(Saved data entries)
——————————

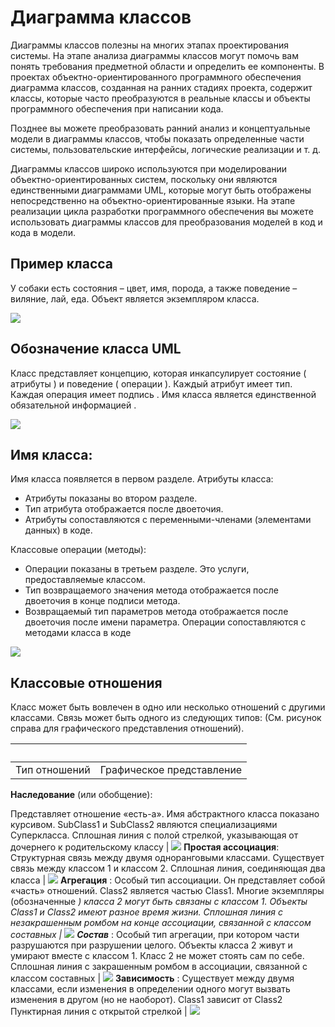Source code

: # Диаграмма классов

Диаграммы классов полезны на многих этапах проектирования системы. На этапе анализа диаграммы классов могут помочь вам понять требования предметной области и определить ее компоненты. В проектах объектно-ориентированного программного обеспечения диаграмма классов, созданная на ранних стадиях проекта, содержит классы, которые часто преобразуются в реальные классы и объекты программного обеспечения при написании кода.

Позднее вы можете преобразовать ранний анализ и концептуальные модели в диаграммы классов, чтобы показать определенные части системы, пользовательские интерфейсы, логические реализации и т. д.

Диаграммы классов широко используются при моделировании объектно-ориентированных систем, поскольку они являются единственными диаграммами UML, которые могут быть отображены непосредственно на объектно-ориентированные языки. На этапе реализации цикла разработки программного обеспечения вы можете использовать диаграммы классов для преобразования моделей в код и кода в модели.

## Пример класса
У собаки есть состояния – цвет, имя, порода, а также поведение – виляние, лай, еда. Объект является экземпляром класса.

![](https://www.cybermedian.com/ru/wp-content/uploads/sites/9/2022/02/img_6216dd4f9b3aa.png)

## Обозначение класса UML
Класс представляет концепцию, которая инкапсулирует состояние ( атрибуты ) и поведение ( операции ). Каждый атрибут имеет тип. Каждая  операция  имеет  подпись . Имя класса является  единственной обязательной информацией .

![](https://www.cybermedian.com/ru/wp-content/uploads/sites/9/2022/02/img_6216dd6d31d5b.png)

## Имя класса:

Имя класса появляется в первом разделе.
Атрибуты класса:
- Атрибуты показаны во втором разделе.
- Тип атрибута отображается после двоеточия.
- Атрибуты сопоставляются с переменными-членами (элементами данных) в коде.

Классовые операции (методы):
- Операции показаны в третьем разделе. Это услуги, предоставляемые классом.
- Тип возвращаемого значения метода отображается после двоеточия в конце подписи метода.
- Возвращаемый тип параметров метода отображается после двоеточия после имени параметра. Операции сопоставляются с методами класса в коде

![](https://www.cybermedian.com/ru/wp-content/uploads/sites/9/2022/02/img_6216dd7bde62d.png)

## Классовые отношения

Класс может быть вовлечен в одно или несколько отношений с другими классами. Связь может быть одного из следующих типов: (См. рисунок справа для графического представления отношений).

&nbsp; | &nbsp;
-|------ 
Тип отношений |	Графическое представление
**Наследование**  (или обобщение): 

Представляет отношение «есть-а». 
Имя абстрактного класса показано курсивом. 
SubClass1 и SubClass2 являются специализациями Суперкласса. 
Сплошная линия с полой стрелкой, указывающая от дочернего к родительскому классу | ![](https://www.cybermedian.com/wp-content/uploads/2022/02/08-inheritance-in-class-diagram.png)
**Простая ассоциация**: 
Структурная связь между двумя одноранговыми классами. 
Существует связь между классом 1 и классом 2. 
Сплошная линия, соединяющая два класса | ![](https://www.cybermedian.com/wp-content/uploads/2022/02/04-simple-association.png)
**Агрегация** : Особый тип ассоциации. Он представляет собой «часть» отношений. 
Class2 является частью Class1. 
Многие экземпляры (обозначенные *) класса 2 могут быть связаны с классом 1. 
Объекты Class1 и Class2 имеют разное время жизни. 
Сплошная линия с незакрашенным ромбом на конце ассоциации, связанной с классом составных | ![](https://www.cybermedian.com/wp-content/uploads/2022/02/05-aggregation.png)
**Состав*** : Особый тип агрегации, при котором части разрушаются при разрушении целого.
Объекты класса 2 живут и умирают вместе с классом 1.
Класс 2 не может стоять сам по себе.
Сплошная линия с закрашенным ромбом в ассоциации, связанной с классом составных | ![](https://www.cybermedian.com/wp-content/uploads/2022/02/06-composition.png)
**Зависимость** :
Существует между двумя классами, если изменения в определении одного могут вызвать изменения в другом (но не наоборот).
Class1 зависит от Class2
Пунктирная линия с открытой стрелкой | ![](https://www.cybermedian.com/wp-content/uploads/2022/02/07-dependency.png)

——————————

* [Description of the task] What is needed is every line of the records above that contains the word "ромбом".

* [Answer box]
Сплошная линия с незакрашенным ромбом на конце ассоциации, связанной с классом составных | ![](https://www.cybermedian.com/wp-content/uploads/2022/02/05-aggregation.png)
Сплошная линия с закрашенным ромбом в ассоциации, связанной с классом составных | ![](https://www.cybermedian.com/wp-content/uploads/2022/02/06-composition.png)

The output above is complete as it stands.